O episódio ganhou contornos de crise e pode contaminar outros setores nos quais há instabilidade nas relações de comércio bilateral, como a indústria automotiva.
Tudo começou quando, no início do ano, agentes sanitários brasileiros identificaram 15 carregamentos de maçã provenientes da Argentina com a presença de uma doença que o governo considera já erradicada no Brasil, aCydia pomonela, conhecida como traça da maçã.
O Brasil propôs a realização de inspeções para avaliar o sistema de mitigação de risco adotado pelo vizinho, mas ficou sem resposta das autoridades de lá por semanas.
Em março, o embargo às maçãs foi formalizado. Só então a Argentina apresentou dados comprovando medidas para resolver a praga e regularizou a situação. O embargo, porém, não foi retirado.
O Ministério da Agricultura brasileiro resolveu só reabrir as compras de maçãs se houver o fim do embargo argentino à carne bovina brasileira.
Apesar de não ser um tradicional comprador de carne brasileira –a Argentina é um dos líderes mundiais de produção de carne bovina–, o país vizinho impôs, em 2012, um embargo ao Brasil, quando exames de laboratório detectaram em um animal a presença do agente causador do mal da vaca louca.
Na ocasião, diversos países suspenderam as importações da carne brasileira, mas esses mercados já começam a ser recuperados. A China liberou recentemente o comércio. Os Estados Unidos devem fazê-lo em breve.

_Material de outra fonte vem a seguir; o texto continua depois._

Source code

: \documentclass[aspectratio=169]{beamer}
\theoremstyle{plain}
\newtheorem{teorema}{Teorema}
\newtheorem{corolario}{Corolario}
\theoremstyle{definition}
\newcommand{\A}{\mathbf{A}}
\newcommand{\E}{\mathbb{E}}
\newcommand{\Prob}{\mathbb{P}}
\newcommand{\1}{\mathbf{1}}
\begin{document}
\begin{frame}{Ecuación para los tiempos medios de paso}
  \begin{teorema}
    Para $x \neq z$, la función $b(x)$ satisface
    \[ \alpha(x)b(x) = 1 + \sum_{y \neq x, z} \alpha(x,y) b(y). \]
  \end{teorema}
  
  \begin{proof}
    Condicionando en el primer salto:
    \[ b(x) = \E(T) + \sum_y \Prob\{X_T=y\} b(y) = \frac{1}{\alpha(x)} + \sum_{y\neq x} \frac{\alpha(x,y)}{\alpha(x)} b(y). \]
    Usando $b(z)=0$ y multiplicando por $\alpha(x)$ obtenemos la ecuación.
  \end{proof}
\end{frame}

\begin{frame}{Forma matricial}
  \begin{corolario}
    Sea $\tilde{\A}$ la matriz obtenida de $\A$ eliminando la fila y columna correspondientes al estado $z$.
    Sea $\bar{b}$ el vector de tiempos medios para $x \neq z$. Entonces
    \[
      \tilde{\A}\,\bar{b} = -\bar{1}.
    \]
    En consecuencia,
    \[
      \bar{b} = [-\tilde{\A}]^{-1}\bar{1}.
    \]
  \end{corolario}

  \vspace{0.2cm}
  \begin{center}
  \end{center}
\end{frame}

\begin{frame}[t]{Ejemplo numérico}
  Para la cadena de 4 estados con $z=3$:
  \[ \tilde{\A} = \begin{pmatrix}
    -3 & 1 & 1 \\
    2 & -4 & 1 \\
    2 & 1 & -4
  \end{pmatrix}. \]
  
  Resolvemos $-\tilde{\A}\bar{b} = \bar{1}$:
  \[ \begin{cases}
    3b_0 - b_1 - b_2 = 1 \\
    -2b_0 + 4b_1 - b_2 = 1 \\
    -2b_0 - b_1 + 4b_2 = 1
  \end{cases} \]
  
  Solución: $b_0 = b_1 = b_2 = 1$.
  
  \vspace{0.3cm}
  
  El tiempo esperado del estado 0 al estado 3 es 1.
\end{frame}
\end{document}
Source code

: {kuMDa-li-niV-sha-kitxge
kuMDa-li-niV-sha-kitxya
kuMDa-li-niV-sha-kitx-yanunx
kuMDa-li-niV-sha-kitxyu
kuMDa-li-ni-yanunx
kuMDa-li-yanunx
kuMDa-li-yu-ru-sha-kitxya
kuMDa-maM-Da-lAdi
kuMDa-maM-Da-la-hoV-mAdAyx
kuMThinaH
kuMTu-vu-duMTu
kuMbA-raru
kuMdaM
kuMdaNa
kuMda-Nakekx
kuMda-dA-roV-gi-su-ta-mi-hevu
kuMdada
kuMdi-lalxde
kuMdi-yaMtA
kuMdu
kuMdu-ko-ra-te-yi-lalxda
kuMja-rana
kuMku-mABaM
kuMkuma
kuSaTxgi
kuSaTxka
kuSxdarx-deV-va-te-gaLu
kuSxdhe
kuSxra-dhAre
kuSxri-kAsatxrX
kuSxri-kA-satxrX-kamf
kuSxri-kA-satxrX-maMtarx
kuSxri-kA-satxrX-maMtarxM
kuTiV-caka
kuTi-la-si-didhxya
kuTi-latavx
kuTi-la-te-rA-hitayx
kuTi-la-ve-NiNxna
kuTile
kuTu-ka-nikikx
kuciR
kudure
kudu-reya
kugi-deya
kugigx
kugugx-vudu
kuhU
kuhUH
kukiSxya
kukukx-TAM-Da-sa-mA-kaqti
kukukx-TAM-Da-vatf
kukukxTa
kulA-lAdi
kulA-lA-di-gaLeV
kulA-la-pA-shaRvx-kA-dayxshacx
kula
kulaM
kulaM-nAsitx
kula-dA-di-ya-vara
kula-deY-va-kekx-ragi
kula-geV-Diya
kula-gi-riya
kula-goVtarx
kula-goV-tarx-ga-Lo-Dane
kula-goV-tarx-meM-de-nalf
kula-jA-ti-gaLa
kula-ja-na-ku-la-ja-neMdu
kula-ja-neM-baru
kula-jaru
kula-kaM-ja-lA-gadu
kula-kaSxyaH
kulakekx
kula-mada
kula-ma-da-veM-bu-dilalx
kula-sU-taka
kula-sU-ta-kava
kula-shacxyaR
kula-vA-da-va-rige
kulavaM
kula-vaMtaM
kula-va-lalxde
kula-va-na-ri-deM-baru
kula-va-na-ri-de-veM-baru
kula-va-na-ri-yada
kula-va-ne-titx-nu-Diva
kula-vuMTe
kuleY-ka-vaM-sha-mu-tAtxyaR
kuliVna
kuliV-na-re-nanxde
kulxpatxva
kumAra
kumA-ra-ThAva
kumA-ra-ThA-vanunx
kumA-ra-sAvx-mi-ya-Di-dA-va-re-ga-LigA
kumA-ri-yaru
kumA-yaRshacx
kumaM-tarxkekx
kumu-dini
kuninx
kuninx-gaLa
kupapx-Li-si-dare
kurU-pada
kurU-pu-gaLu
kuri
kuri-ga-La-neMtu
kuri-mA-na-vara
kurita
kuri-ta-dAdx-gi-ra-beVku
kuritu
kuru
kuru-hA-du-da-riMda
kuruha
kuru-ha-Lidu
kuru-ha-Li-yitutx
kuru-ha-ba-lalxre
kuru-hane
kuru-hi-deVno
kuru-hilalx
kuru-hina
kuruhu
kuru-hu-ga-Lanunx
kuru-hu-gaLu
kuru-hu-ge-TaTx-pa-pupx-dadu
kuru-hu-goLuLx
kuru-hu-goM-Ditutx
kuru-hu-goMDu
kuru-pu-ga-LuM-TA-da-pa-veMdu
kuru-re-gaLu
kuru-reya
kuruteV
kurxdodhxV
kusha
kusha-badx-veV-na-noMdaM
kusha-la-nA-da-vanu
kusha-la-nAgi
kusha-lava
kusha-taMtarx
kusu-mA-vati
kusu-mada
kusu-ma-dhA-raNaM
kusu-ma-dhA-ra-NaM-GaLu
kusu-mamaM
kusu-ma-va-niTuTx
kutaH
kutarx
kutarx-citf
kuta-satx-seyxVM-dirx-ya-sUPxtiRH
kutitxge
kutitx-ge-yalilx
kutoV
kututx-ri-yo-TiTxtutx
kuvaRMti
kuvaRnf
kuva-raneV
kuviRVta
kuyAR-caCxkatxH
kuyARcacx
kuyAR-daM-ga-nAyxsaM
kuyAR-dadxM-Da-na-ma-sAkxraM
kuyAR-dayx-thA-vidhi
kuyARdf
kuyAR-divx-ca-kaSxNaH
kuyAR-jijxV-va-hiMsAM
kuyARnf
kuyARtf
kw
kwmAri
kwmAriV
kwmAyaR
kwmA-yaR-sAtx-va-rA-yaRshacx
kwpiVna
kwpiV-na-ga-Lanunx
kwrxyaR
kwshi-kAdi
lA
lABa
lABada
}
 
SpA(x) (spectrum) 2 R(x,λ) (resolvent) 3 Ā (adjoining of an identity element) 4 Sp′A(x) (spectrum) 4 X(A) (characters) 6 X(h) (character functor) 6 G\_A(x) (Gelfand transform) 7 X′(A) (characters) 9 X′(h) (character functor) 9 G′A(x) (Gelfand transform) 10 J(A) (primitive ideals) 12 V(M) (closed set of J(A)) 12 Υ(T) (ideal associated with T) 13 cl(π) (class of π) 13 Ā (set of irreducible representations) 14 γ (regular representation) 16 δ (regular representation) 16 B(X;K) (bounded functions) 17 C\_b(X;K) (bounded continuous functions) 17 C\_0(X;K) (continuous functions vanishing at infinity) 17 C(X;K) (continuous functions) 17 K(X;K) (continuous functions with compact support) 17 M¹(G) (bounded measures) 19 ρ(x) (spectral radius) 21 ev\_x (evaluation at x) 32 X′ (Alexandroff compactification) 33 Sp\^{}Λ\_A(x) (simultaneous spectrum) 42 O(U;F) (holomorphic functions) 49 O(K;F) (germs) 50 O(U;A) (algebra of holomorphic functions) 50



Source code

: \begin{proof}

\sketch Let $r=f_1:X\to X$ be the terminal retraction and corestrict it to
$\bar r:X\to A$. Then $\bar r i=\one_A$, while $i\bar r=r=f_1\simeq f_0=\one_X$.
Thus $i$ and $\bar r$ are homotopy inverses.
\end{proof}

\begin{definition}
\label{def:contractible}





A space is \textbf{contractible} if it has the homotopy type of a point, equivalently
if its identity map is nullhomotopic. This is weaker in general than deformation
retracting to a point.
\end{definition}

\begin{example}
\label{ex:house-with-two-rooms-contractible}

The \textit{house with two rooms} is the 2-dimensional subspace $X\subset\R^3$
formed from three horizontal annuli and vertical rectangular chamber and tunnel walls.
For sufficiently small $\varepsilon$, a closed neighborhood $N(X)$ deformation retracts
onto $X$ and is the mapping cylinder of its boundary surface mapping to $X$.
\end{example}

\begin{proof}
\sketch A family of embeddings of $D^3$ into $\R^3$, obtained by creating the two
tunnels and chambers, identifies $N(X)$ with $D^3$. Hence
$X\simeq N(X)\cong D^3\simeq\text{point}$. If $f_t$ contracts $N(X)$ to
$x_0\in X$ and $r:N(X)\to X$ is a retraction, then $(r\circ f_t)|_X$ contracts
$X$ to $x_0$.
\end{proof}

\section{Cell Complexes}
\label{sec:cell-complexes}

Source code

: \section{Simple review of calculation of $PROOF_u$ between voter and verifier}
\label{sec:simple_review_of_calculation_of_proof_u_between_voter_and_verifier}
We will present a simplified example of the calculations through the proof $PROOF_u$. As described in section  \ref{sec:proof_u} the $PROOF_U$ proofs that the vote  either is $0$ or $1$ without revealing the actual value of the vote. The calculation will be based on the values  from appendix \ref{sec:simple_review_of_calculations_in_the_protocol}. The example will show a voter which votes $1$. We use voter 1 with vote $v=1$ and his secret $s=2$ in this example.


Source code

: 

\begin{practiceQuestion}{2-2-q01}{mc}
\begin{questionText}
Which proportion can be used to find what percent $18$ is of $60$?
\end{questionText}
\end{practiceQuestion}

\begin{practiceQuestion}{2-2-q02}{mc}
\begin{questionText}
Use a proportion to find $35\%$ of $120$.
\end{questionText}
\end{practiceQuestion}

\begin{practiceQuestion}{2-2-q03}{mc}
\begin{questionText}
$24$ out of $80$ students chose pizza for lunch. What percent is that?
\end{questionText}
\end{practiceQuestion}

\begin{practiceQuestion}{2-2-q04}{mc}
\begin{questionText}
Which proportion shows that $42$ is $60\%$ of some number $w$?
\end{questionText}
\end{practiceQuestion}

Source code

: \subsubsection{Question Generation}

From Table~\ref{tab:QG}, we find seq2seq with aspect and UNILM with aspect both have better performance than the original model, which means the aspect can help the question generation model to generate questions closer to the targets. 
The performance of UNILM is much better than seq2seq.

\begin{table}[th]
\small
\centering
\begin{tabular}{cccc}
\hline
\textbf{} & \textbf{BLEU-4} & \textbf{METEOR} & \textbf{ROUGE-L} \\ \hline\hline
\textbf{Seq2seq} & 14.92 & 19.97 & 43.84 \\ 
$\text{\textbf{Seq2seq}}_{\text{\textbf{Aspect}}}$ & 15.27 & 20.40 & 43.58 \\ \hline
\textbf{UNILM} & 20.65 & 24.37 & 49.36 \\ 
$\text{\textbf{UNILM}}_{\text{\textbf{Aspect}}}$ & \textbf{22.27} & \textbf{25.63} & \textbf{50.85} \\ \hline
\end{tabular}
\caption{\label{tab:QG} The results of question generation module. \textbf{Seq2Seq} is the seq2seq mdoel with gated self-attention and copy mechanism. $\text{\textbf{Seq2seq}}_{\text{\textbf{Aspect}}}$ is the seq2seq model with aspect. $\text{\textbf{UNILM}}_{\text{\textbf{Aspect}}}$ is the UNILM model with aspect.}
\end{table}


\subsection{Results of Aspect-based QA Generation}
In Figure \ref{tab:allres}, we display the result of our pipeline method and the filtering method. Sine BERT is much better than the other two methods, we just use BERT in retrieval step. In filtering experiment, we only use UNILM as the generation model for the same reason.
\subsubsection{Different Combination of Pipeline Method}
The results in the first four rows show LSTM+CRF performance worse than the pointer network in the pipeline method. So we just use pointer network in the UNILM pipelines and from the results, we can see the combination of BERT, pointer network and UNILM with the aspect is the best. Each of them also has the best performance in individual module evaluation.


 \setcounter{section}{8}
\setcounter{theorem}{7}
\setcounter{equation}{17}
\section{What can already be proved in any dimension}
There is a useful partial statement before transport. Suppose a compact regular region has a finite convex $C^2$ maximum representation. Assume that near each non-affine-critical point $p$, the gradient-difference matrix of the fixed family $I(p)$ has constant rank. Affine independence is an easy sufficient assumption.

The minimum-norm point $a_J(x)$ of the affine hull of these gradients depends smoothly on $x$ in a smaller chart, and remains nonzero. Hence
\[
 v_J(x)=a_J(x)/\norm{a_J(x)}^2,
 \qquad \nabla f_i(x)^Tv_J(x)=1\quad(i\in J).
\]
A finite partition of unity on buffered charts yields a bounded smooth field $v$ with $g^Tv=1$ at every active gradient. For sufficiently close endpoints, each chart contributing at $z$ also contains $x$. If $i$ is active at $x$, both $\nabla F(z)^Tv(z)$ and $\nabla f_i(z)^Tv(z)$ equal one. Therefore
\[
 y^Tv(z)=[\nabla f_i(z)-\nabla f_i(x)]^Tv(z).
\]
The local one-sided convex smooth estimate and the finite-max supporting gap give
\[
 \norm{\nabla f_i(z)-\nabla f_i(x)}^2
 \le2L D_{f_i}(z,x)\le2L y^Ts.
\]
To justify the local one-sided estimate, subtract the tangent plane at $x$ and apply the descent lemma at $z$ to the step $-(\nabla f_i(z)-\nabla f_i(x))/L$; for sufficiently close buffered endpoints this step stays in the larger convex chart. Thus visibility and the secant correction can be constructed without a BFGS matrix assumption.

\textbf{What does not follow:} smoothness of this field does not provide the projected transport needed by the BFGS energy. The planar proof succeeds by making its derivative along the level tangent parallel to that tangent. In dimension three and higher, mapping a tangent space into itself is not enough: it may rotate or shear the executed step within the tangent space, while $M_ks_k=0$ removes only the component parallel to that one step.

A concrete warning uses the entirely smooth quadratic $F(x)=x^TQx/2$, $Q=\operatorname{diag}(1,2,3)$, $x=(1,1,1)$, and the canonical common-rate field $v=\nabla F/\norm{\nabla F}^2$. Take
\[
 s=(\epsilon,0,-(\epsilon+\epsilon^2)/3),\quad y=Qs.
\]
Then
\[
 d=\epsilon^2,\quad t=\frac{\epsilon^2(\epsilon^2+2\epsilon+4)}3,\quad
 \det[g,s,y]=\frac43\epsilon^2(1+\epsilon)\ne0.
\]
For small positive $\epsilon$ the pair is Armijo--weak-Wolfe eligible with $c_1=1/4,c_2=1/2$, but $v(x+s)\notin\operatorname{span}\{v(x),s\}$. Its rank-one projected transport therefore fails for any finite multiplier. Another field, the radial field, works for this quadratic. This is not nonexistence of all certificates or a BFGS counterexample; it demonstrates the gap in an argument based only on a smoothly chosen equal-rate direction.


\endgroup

Nesta sexta-feira (12), negociadores brasileiros e argentinos ainda tentavam resolver o impasse.
Na avaliação do governo Dilma, esse embargo ao Brasil é político, e não técnico. Para auxiliares da presidente, a decisão argentina passa uma imagem ruim do país, pois parte de um de seus maiores parceiros comerciais e sócio no Mercosul.
Em conversas entre ministros dos dois países em Bruxelas na quinta-feira (11), a titular da Agricultura, Kátia Abreu, avisou que não fazia sentido para o Brasil o veto ao produto brasileiro. Procurada, a assessoria de imprensa da pasta não se pronunciou sobre o diálogo relatado à reportagem.
Em 2014, a Argentina vendeu para o Brasil quase 50 mil toneladas de maçãs frescas, cerca de US$ 52 milhões.
Automotivo
Enquanto representantes dos dois países tentam solucionar o conflito, rumores de retaliações em outras áreas começaram a ganhar força.
Na Bélgica, onde Dilma Rousseff participou da cúpula entre a União Europeia e o Mercosul, informações extraoficiais davam conta de que os argentinos poderiam impor mais limites à importação de automóveis provenientes do Brasil.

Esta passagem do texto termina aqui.